An example already mentioned in the comments is odd perfect numbers. Wikipedia has a long list of properties that they'd have to have. For example, one of their citations, Odd perfect numbers are greater than $10^{1500}$ by Ochem and Rao, proves the thing that it promises in the title, and also these numbers must have at least $101$ prime factors (with multiplicity), and also they must have a prime power divisor bigger than $10^{62}$.

For another example, there's Hajós's conjecture that every graph with chromatic number $k$ contains a subdivision of $K_k$. Actually, this conjecture is now known to be false for $k \ge 7$; it's been proven for $k \le 4$. So cases $k=5$ and $k=6$ are open, and more people are working on $k=5$. As a result...

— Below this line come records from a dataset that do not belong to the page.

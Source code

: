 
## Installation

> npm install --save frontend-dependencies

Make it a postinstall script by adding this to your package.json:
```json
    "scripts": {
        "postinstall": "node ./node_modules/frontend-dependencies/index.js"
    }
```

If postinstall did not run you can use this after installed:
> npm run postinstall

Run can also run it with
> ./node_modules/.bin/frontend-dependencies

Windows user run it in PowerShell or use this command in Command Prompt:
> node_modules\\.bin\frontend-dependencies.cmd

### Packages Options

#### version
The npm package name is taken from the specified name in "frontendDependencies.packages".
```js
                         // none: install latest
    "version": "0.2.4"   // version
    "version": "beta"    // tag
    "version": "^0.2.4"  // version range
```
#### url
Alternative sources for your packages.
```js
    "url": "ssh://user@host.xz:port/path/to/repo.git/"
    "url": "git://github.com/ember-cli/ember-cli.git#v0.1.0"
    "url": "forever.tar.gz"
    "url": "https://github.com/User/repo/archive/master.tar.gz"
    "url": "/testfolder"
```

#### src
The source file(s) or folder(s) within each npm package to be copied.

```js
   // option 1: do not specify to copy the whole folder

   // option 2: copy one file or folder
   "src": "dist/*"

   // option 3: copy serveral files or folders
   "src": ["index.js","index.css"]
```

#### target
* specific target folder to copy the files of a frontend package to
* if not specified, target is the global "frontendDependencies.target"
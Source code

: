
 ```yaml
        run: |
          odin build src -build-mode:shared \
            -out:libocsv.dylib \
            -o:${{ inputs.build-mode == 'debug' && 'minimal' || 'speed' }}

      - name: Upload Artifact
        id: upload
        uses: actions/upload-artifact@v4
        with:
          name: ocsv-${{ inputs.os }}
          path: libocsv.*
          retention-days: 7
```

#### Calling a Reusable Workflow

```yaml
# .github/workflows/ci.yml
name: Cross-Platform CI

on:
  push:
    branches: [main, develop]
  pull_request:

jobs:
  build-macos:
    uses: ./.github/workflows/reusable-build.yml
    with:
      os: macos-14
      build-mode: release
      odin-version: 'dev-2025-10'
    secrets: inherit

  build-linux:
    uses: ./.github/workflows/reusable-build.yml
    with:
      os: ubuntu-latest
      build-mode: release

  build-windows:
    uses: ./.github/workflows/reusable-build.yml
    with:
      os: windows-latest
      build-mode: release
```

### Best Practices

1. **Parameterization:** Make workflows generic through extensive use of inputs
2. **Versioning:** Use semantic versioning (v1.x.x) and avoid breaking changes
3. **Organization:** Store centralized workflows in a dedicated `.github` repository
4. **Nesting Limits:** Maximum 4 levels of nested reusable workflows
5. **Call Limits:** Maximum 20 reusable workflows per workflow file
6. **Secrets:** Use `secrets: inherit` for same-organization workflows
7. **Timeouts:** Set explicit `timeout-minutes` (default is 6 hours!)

...a Hajós graph is a graph which has no $K_5$ subdivision, but is not $4$-colorable, and has as few vertices as possible subject to these constraints. We don't know if any such graphs exist, and it's quite likely they don't! But you can find many papers proving properties of Hajós graphs.For example, from the four-color theorem, it follows that they're not planar; from Kuratowski's theorem, it follows that they contain a subdivision of $K_{3,3}$; other work has shown that they must be $4$-connected, but cannot be $5$-connected; and so forth.

We can get more examples if "proving that something must be very large" is good enough for us to say that mathematicians are proving things about this object that doesn't exist. Then, for any kind of conjecture about the integers, you get people verifying numerically that it holds for all small cases, and so all counterexamples must be very big.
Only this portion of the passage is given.